A lawyer’s letter has taken an accessible website offline and the BBC technology analyst Bill Thompson is not impressed.
Yesterday I read the following article on the BBC technology web site: Building a web fit for all I can honestly say I was horrified.
Bill Thompson was writing about a case where a talented programmer called Matthew Somerville got so fed up with the fact that the Odeon web site was inaccessible to anybody but those using Internet Explorer that he wrote his own accessible version of the site.
The Odeon in their wisdom decided that this was in breach of their intellectual property and forced Matthew to take the site down.
When so few truely accessible web sites exist it horrifies me that a company like the Odeon are actually forcing people to remove accessible sites from the web.

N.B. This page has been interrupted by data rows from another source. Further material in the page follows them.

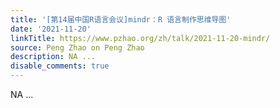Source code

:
 ```yaml
---
title: '[第14届中国R语言会议]mindr：R 语言制作思维导图'
date: '2021-11-20'
linkTitle: https://www.pzhao.org/zh/talk/2021-11-20-mindr/
source: Peng Zhao on Peng Zhao
description: NA ...
disable_comments: true
---
```

NA ...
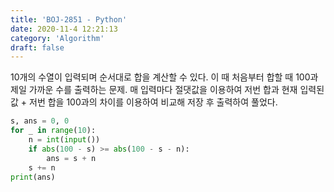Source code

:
 ```yaml
---
title: 'BOJ-2851 - Python'
date: 2020-11-4 12:21:13
category: 'Algorithm'
draft: false
---
```

10개의 수열이 입력되며 순서대로 합을 계산할 수 있다. 이 때 처음부터 합할 때 100과 제일 가까운 수를 출력하는 문제. 매 입력마다 절댓값을 이용하여 저번 합과 현재 입력된 값 + 저번 합을 100과의 차이를 이용하여 비교해 저장 후 출력하여 풀었다.
```python
s, ans = 0, 0
for _ in range(10):
    n = int(input())
    if abs(100 - s) >= abs(100 - s - n):
        ans = s + n
    s += n
print(ans)

```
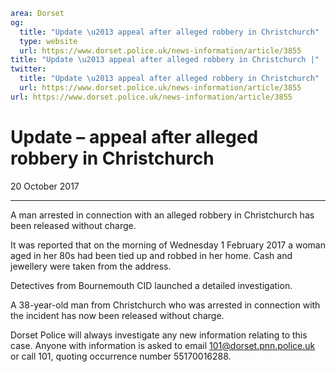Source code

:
 ```yaml
area: Dorset
og:
  title: "Update \u2013 appeal after alleged robbery in Christchurch"
  type: website
  url: https://www.dorset.police.uk/news-information/article/3855
title: "Update \u2013 appeal after alleged robbery in Christchurch |"
twitter:
  title: "Update \u2013 appeal after alleged robbery in Christchurch"
  url: https://www.dorset.police.uk/news-information/article/3855
url: https://www.dorset.police.uk/news-information/article/3855
```

# Update – appeal after alleged robbery in Christchurch

20 October 2017

* * *

A man arrested in connection with an alleged robbery in Christchurch has been released without charge.

It was reported that on the morning of Wednesday 1 February 2017 a woman aged in her 80s had been tied up and robbed in her home. Cash and jewellery were taken from the address.

Detectives from Bournemouth CID launched a detailed investigation.

A 38-year-old man from Christchurch who was arrested in connection with the incident has now been released without charge.

Dorset Police will always investigate any new information relating to this case. Anyone with information is asked to email 101@dorset.pnn.police.uk or call 101, quoting occurrence number 55170016288.
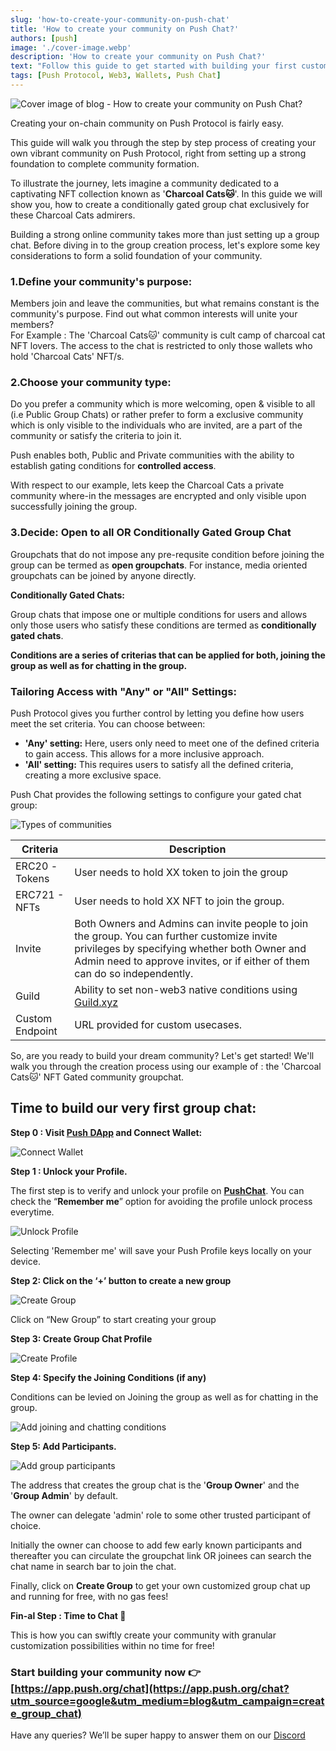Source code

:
 ```yaml
---
slug: 'how-to-create-your-community-on-push-chat'
title: 'How to create your community on Push Chat?'
authors: [push]
image: './cover-image.webp'
description: 'How to create your community on Push Chat?'
text: "Follow this guide to get started with building your first customizale - on-chain community on Push Chat."
tags: [Push Protocol, Web3, Wallets, Push Chat]
---
```


![Cover image of blog - How to create your community on Push Chat?](./cover-image.webp)

<!--truncate-->

Creating your on-chain community on Push Protocol is fairly easy.

This guide will walk you through the step by step process of creating your own vibrant community on Push Protocol, right from setting up a strong foundation to complete community formation.

To illustrate the journey, lets imagine a community dedicated to a captivating NFT collection known as '**Charcoal Cats🐱**'. In this guide we will show you, how to create a conditionally gated group chat exclusively for these Charcoal Cats admirers.


Building a strong online community takes more than just setting up a group chat. 
Before diving in to the group creation process, let's explore some key considerations to form a solid foundation of your community.

### 1.Define your community's purpose: 

Members join and leave the communities, but what remains constant is the community's  purpose.
Find out what common interests will unite your members?  
For Example : The 'Charcoal Cats🐱' community is cult camp of charcoal cat NFT lovers. The access to the chat is restricted to only those wallets who hold 'Charcoal Cats' NFT/s.

### 2.Choose your community type:
    
Do you prefer a community which is more welcoming, open & visible to all (i.e Public Group Chats) or rather prefer to form a exclusive community which is only visible to the individuals who are invited, are a part of the community or satisfy the criteria to join it.
    
Push enables both, Public and Private communities with the ability to establish gating conditions for **controlled access**.

With respect to our  example, lets  keep the Charcoal Cats a private community where-in the messages are encrypted and only visible upon successfully joining the group.


### 3.Decide: Open to all OR Conditionally Gated Group Chat

Groupchats that do not impose any pre-requsite condition before joining the group can be termed as **open groupchats**.
For instance, media oriented groupchats can be joined by anyone directly.

**Conditionally Gated Chats:**

Group chats that impose one or multiple conditions for users and allows only those users who satisfy these conditions are termed as **conditionally gated chats**.

**Conditions are a series of criterias that can be applied for both, joining the group as well as for chatting in the group.**

### Tailoring Access with "Any" or "All" Settings:

Push Protocol gives you further control by letting you define how users meet the set criteria. You can choose between:

- **'Any' setting:** Here, users only need to meet one of the defined criteria to gain access. This allows for a more inclusive approach.
- **'All' setting:** This requires users to satisfy all the defined criteria, creating a more exclusive space.

Push Chat provides the following settings to configure your gated chat group:

<!-- type of communities -->
![Types of communities](./image1.webp)

| Criteria | Description |
| --- | --- |
| ERC20 -Tokens | User needs to hold XX token to join the group |
| ERC721 - NFTs | User needs to hold XX NFT to join the group. |
| Invite  | Both Owners and Admins can invite people to join the group. You can further customize invite privileges by specifying whether both Owner and Admin need to approve invites, or if either of them can do so independently. |
| Guild | Ability to set non-web3 native conditions using [Guild.xyz](https://guild.xyz/) |
| Custom Endpoint | URL provided for custom usecases. |


So, are you ready to build your dream community?  Let's get started!  We'll walk you through the creation process using our example of : the 'Charcoal Cats🐱' NFT Gated community groupchat.

## Time to build our very first group chat:

**Step 0 : Visit [Push DApp](https://app.push.org/welcome?utm_source=google&utm_medium=blog&utm_campaign=create_group_chat) and Connect Wallet:**

<!-- step 0 screenshot -->
![Connect Wallet](./image2.webp)

**Step 1 : Unlock your Profile.**

The first step is to verify and unlock your profile on **[PushChat](https://app.push.org/chat?utm_source=google&utm_medium=blog&utm_campaign=create_group_chat)**.
You can check the “**Remember me**” option for avoiding the profile unlock process everytime.

![Unlock Profile](./image3.webp)
<!-- step 1 screenshot -->

Selecting 'Remember me' will save your Push Profile keys locally on your device. 


**Step 2: Click on the ‘+’ button to create a new group**

<!--  step 2 screenshot -->
![Create Group](./image4.webp)


Click on “New Group” to start creating your group

**Step 3: Create Group Chat Profile**

<!-- step 3 screenshot -->
![Create Profile](./image5.webp)

**Step 4: Specify the Joining Conditions (if any)**

Conditions can be levied on Joining the group as well as for chatting in the group.

<!-- step 4 screenshot -->
![Add joining and chatting conditions](image6.webp)

**Step 5: Add Participants.**

<!-- step 5 screenshot -->

![Add group participants](./image7.webp)

The address that creates the group chat is the '**Group Owner**' and the '**Group Admin**' by default.

The owner can delegate 'admin' role to some other trusted participant of choice.

Initially the owner can choose to add few early known participants and thereafter you can circulate the groupchat link OR joinees can search the chat name in search bar to join the chat.

Finally, click on **Create Group** to get your own customized group chat up and running for free, with no gas fees!


**Fin-al Step : Time to Chat 💬**

This is how you can swiftly create your community with granular customization possibilities within no time for free!

### Start building your community now 👉 [https://app.push.org/chat](https://app.push.org/chat?utm_source=google&utm_medium=blog&utm_campaign=create_group_chat)

Have any queries?
We’ll be super happy to answer them on our [Discord](https://discord.com/invite/pushprotocol)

If only somebody had the determination and cash to prosecute the Odeon under the 1995 Disability Disrimination Act for not making their own site accessible.

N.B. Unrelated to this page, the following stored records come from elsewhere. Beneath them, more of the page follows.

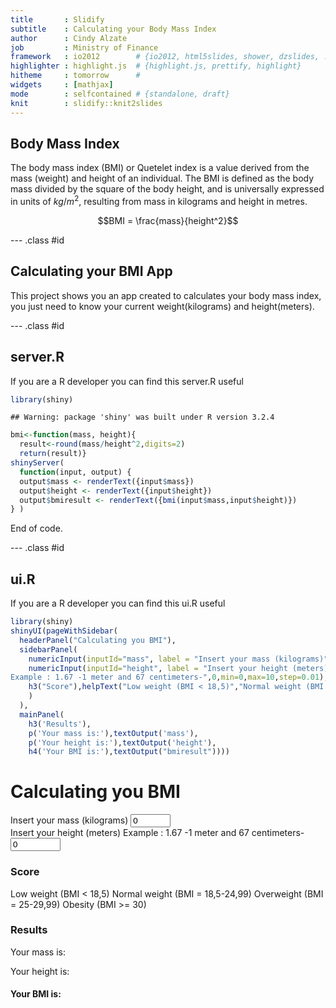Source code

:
 ```yaml
---
title       : Slidify
subtitle    : Calculating your Body Mass Index
author      : Cindy Alzate
job         : Ministry of Finance
framework   : io2012        # {io2012, html5slides, shower, dzslides, ...}
highlighter : highlight.js  # {highlight.js, prettify, highlight}
hitheme     : tomorrow      # 
widgets     : [mathjax]
mode        : selfcontained # {standalone, draft}
knit        : slidify::knit2slides
---
```


## Body Mass Index

The body mass index (BMI) or Quetelet index is a value derived from the mass (weight) and height of an individual. The BMI is defined as the body mass divided by the square of the body height, and is universally expressed in units of $kg/m^2$, resulting from mass in kilograms and height in metres.

$$BMI = \frac{mass}{height^2}$$

--- .class #id 

## Calculating your BMI App

This project shows you an app created to calculates your body mass index, you just need to know your current weight(kilograms) and height(meters).

--- .class #id

## server.R

If you are a R developer you can find this server.R useful


```r
library(shiny)
```

```
## Warning: package 'shiny' was built under R version 3.2.4
```

```r
bmi<-function(mass, height){
  result<-round(mass/height^2,digits=2)
  return(result)}
shinyServer( 
  function(input, output) {
  output$mass <- renderText({input$mass})
  output$height <- renderText({input$height}) 
  output$bmiresult <- renderText({bmi(input$mass,input$height)})
} )
```
End of code.

--- .class #id

## ui.R

If you are a R developer you can find this ui.R useful


```r
library(shiny)
shinyUI(pageWithSidebar(
  headerPanel("Calculating you BMI"),
  sidebarPanel(
    numericInput(inputId="mass", label = "Insert your mass (kilograms)",0, min=0,max=200,step=1),
    numericInput(inputId="height", label = "Insert your height (meters) 
Example : 1.67 -1 meter and 67 centimeters-",0,min=0,max=10,step=0.01),
    h3("Score"),helpText("Low weight (BMI < 18,5)","Normal weight (BMI = 18,5-24,99)", "Overweight (BMI = 25-29,99)","Obesity (BMI >= 30)"
    )
  ),
  mainPanel(
    h3('Results'),
    p('Your mass is:'),textOutput('mass'),
    p('Your height is:'),textOutput('height'),
    h4('Your BMI is:'),textOutput("bmiresult"))))
```

<!--html_preserve--><div class="container-fluid">
<div class="row">
<div class="col-sm-12">
<h1>Calculating you BMI</h1>
</div>
</div>
<div class="row">
<div class="col-sm-4">
<form class="well">
<div class="form-group shiny-input-container">
<label for="mass">Insert your mass (kilograms)</label>
<input id="mass" type="number" class="form-control" value="0" min="0" max="200" step="1"/>
</div>
<div class="form-group shiny-input-container">
<label for="height">Insert your height (meters) 
Example : 1.67 -1 meter and 67 centimeters-</label>
<input id="height" type="number" class="form-control" value="0" min="0" max="10" step="0.01"/>
</div>
<h3>Score</h3>
<span class="help-block">
Low weight (BMI &lt; 18,5)
Normal weight (BMI = 18,5-24,99)
Overweight (BMI = 25-29,99)
Obesity (BMI &gt;= 30)
</span>
</form>
</div>
<div class="col-sm-8">
<h3>Results</h3>
<p>Your mass is:</p>
<div id="mass" class="shiny-text-output"></div>
<p>Your height is:</p>
<div id="height" class="shiny-text-output"></div>
<h4>Your BMI is:</h4>
<div id="bmiresult" class="shiny-text-output"></div>
</div>
</div>
</div><!--/html_preserve-->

Also as Bill Thompson suggested it would be good to see the government extend the Copyright (Visually Impaired Persons) Act 2002 to cover web sites. Currently the act allows people with a visual impairment to make their own accessible versions of printed copyright material where there is not currently an accessible version available. If this was extended to cover the web it might force companies like the Odeon into taking accessibility a bit more seriously even if only in order to protect their intellectual property.